* _Records excerpted from a collection_:

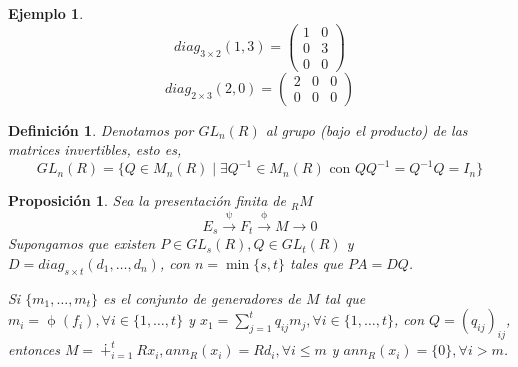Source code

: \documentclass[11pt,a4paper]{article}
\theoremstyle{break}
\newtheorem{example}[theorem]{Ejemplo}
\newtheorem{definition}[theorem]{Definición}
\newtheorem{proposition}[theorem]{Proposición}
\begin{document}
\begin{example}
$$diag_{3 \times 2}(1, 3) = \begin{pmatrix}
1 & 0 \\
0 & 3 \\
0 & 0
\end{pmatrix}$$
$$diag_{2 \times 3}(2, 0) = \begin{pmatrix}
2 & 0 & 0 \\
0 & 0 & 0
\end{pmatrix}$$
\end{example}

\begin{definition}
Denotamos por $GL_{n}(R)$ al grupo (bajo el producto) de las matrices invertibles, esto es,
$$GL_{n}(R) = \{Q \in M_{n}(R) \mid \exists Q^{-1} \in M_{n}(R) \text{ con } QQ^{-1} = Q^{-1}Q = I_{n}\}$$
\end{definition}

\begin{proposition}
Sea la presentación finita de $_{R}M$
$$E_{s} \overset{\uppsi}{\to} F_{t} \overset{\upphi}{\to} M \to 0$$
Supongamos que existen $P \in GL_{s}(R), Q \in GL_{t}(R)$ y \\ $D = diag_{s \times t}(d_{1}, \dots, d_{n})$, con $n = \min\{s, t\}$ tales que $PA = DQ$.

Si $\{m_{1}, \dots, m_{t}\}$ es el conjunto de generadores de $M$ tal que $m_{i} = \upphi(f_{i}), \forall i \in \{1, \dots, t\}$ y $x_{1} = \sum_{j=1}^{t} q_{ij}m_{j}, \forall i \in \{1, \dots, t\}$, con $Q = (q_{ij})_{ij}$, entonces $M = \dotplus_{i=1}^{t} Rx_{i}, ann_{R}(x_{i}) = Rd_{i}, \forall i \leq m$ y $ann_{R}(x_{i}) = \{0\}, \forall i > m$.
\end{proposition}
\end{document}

* _WORK INSTRUCTIONS_:
Please reproduce the records above exactly, omitting every picture.

* _EXERCISE RESPONSE_:
Source code

: \documentclass[11pt,a4paper]{article}
\theoremstyle{break}
\newtheorem{example}[theorem]{Ejemplo}
\newtheorem{definition}[theorem]{Definición}
\newtheorem{proposition}[theorem]{Proposición}
\begin{document}
\begin{example}
$$diag_{3 \times 2}(1, 3) = \begin{pmatrix}
1 & 0 \\
0 & 3 \\
0 & 0
\end{pmatrix}$$
$$diag_{2 \times 3}(2, 0) = \begin{pmatrix}
2 & 0 & 0 \\
0 & 0 & 0
\end{pmatrix}$$
\end{example}

\begin{definition}
Denotamos por $GL_{n}(R)$ al grupo (bajo el producto) de las matrices invertibles, esto es,
$$GL_{n}(R) = \{Q \in M_{n}(R) \mid \exists Q^{-1} \in M_{n}(R) \text{ con } QQ^{-1} = Q^{-1}Q = I_{n}\}$$
\end{definition}

\begin{proposition}
Sea la presentación finita de $_{R}M$
$$E_{s} \overset{\uppsi}{\to} F_{t} \overset{\upphi}{\to} M \to 0$$
Supongamos que existen $P \in GL_{s}(R), Q \in GL_{t}(R)$ y \\ $D = diag_{s \times t}(d_{1}, \dots, d_{n})$, con $n = \min\{s, t\}$ tales que $PA = DQ$.

Si $\{m_{1}, \dots, m_{t}\}$ es el conjunto de generadores de $M$ tal que $m_{i} = \upphi(f_{i}), \forall i \in \{1, \dots, t\}$ y $x_{1} = \sum_{j=1}^{t} q_{ij}m_{j}, \forall i \in \{1, \dots, t\}$, con $Q = (q_{ij})_{ij}$, entonces $M = \dotplus_{i=1}^{t} Rx_{i}, ann_{R}(x_{i}) = Rd_{i}, \forall i \leq m$ y $ann_{R}(x_{i}) = \{0\}, \forall i > m$.
\end{proposition}
\end{document}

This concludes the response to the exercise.